The words came haltingly, as though it was a confession wrung from deep inside Micha’s heart. “People ... a person. Sometimes architecture. When we were in Italy. Landscapes, maybe.”

Thomas was smiling again, unable to help himself. And, to his surprise, Micha’s lips twitched, just a little in return. “I shall have some supplies sent from London at once.”

Micha immediately shook his head. “Don’t bother. I wasn’t very good.”

“What does that matter, if you enjoyed doing it?”

“But what’s the point?”

And, thus, it seemed they were back to stalemate. Micha rested his head against the window, his gaze sweeping the shadow-smothered gardens as restlessly and apathetically as a lighthouse illuminating only empty seas.

“Perhaps,” tried Thomas, “I shall send for some materials anyway. When they are here you may feel moved to use them?”

“Do what the fuck you like,” returned Micha, sleepily.

Thomas watched him, feeling like a fly crawling over glass, helpless and ignorant. Whatever ailed him, a few days in the country had not been enough to ease it.

“You know”—Thomas burst suddenly, and a little desperately, into speech again—“I think I might have some of Edward’s things somewhere. I’m sure I saw some paints and a sketchbook, if I haven’t thrown them away.”

Micha cast him an indifferent glance. “You want me to use your dead brother’s stuff?”

“Well.” Thomas smiled faintly. “He is in no position to use it.”

There was a long silence. Micha’s hand twitched with what was surely an idle reflex, the tip of his little finger inadvertently brushing the edge of Thomas’s, where it still rested close by. The gentle, careless pressure of his nail sent a silver-cold shiver running all the way to Thomas’s wrist. And suddenly he felt every breath he took as it moved between his lips.

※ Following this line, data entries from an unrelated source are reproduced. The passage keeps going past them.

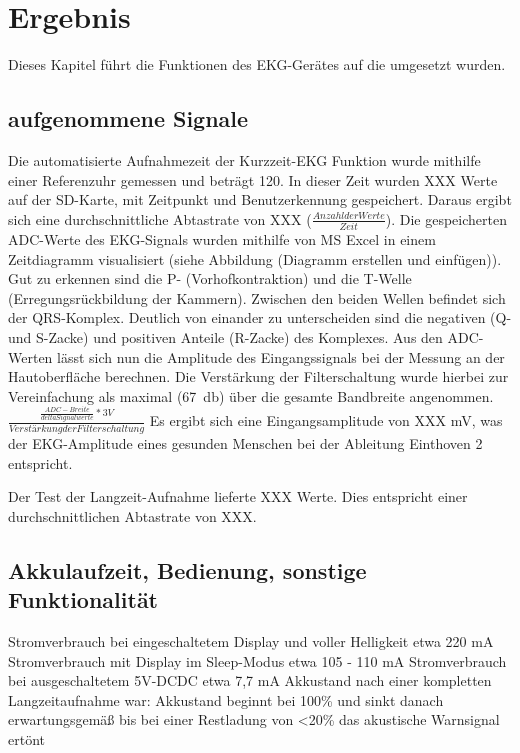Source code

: 
\section{Ergebnis}

Dieses Kapitel führt die Funktionen des EKG-Gerätes auf die umgesetzt wurden. 

\subsection{aufgenommene Signale}

Die automatisierte Aufnahmezeit der Kurzzeit-EKG Funktion wurde mithilfe einer Referenzuhr gemessen und beträgt \SI{120}{\sec}. In dieser Zeit wurden XXX Werte auf der SD-Karte, mit Zeitpunkt und Benutzerkennung gespeichert. Daraus ergibt sich eine durchschnittliche Abtastrate von XXX ($ \frac{Anzahl der Werte}{Zeit}$). Die gespeicherten ADC-Werte des EKG-Signals wurden mithilfe von MS Excel in einem Zeitdiagramm visualisiert (siehe Abbildung (Diagramm erstellen und einfügen)). Gut zu erkennen sind die P- (Vorhofkontraktion) und die T-Welle (Erregungsrückbildung der Kammern). Zwischen den beiden Wellen befindet sich der QRS-Komplex. Deutlich von einander zu unterscheiden sind die negativen (Q- und S-Zacke) und positiven Anteile (R-Zacke) des Komplexes. Aus den ADC-Werten lässt sich nun die Amplitude des Eingangssignals bei der Messung an der Hautoberfläche berechnen. Die Verstärkung der Filterschaltung wurde hierbei zur Vereinfachung als maximal (\SI{67}{\decibel}) über die gesamte Bandbreite angenommen. 
$  \frac{\frac{ADC-Breite}{delta Signalwerte} * 3V}{Verstärkung der Filterschaltung} $
Es ergibt sich eine Eingangsamplitude von XXX mV, was der EKG-Amplitude eines gesunden Menschen bei der Ableitung Einthoven 2 entspricht.

Der Test der Langzeit-Aufnahme lieferte XXX Werte. Dies entspricht einer durchschnittlichen Abtastrate von XXX. 



\subsection{Akkulaufzeit, Bedienung, sonstige Funktionalität}

Stromverbrauch bei eingeschaltetem Display und voller Helligkeit etwa 220 mA
Stromverbrauch mit Display im Sleep-Modus etwa 105 - 110 mA
Stromverbrauch bei ausgeschaltetem 5V-DCDC etwa 7,7 mA
Akkustand nach einer kompletten Langzeitaufnahme war: 
Akkustand beginnt bei 100\% und sinkt danach erwartungsgemäß bis bei einer Restladung von <20\% das akustische Warnsignal ertönt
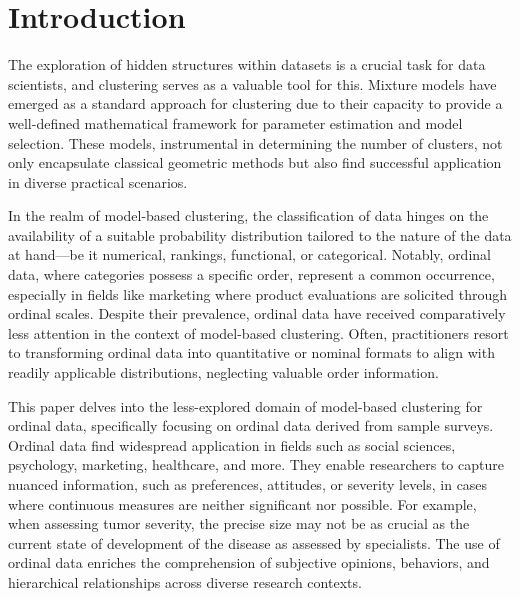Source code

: 
\section{Introduction}
The exploration of hidden structures within datasets is a crucial task for data scientists, and clustering serves as a valuable tool for this. Mixture models have emerged as a standard approach for clustering due to their capacity to provide a well-defined mathematical framework for parameter estimation and model selection. These models, instrumental in determining the number of clusters, not only encapsulate classical geometric methods but also find successful application in diverse practical scenarios.

In the realm of model-based clustering, the classification of data hinges on the availability of a suitable probability distribution tailored to the nature of the data at hand—be it numerical, rankings, functional, or categorical. Notably, ordinal data, where categories possess a specific order, represent a common occurrence, especially in fields like marketing where product evaluations are solicited through ordinal scales. Despite their prevalence, ordinal data have received comparatively less attention in the context of model-based clustering. Often, practitioners resort to transforming ordinal data into quantitative or nominal formats to align with readily applicable distributions, neglecting valuable order information.

This paper delves into the less-explored domain of model-based clustering for ordinal data, specifically focusing on ordinal data derived from sample surveys. Ordinal data find widespread application in fields such as social sciences, psychology, marketing, healthcare, and more. They enable researchers to capture nuanced information, such as preferences, attitudes, or severity levels, in cases where continuous measures are neither significant nor possible. For example, when assessing tumor severity, the precise size may not be as crucial as the current state of development of the disease as assessed by specialists. The use of ordinal data enriches the comprehension of subjective opinions, behaviors, and hierarchical relationships across diverse research contexts.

“Your brother was ...” said Micha, eventually, “... quite talented. His pictures give me nightmares.”

“Do they really? I can have them moved.”

“No, don’t.” Micha shook his head. “I like them.”

Thomas tried to laugh, but it came out thin and shaky. A tiny patch of skin, never before heeded, had become a pinhead upon which hosts of angels danced. “That seems a rather peculiar sentiment.”

Micha’s eyes slid away from Thomas’s and, a second after, his hand did as well, leaving Thomas wildly, impossibly bereft. “I feel like they’re saying something I understand, even if it isn’t something I like hearing.”

Thomas was quietly in pieces. He grasped for words, like a miser after banknotes scattering upon a breeze. “Edward was the only one of us with any great talent.” He knew he was babbling and yet was utterly unable to control himself. “Though George did rather well in the army, we are told. Since he rarely speaks of it, however, I do not think it is a talent he is happy to own. And I’m afraid I know nothing of art at all. I always thought Edward’s paintings were rather beautiful. The colours, perhaps? But even if they weren’t, I would want to have them anyway.Death is very ... devouring. It takes so much. And all you have left to show for a life is a small pile of things.”

“Your funeral sermons,” drawled Micha, “must bring the house down, Father.”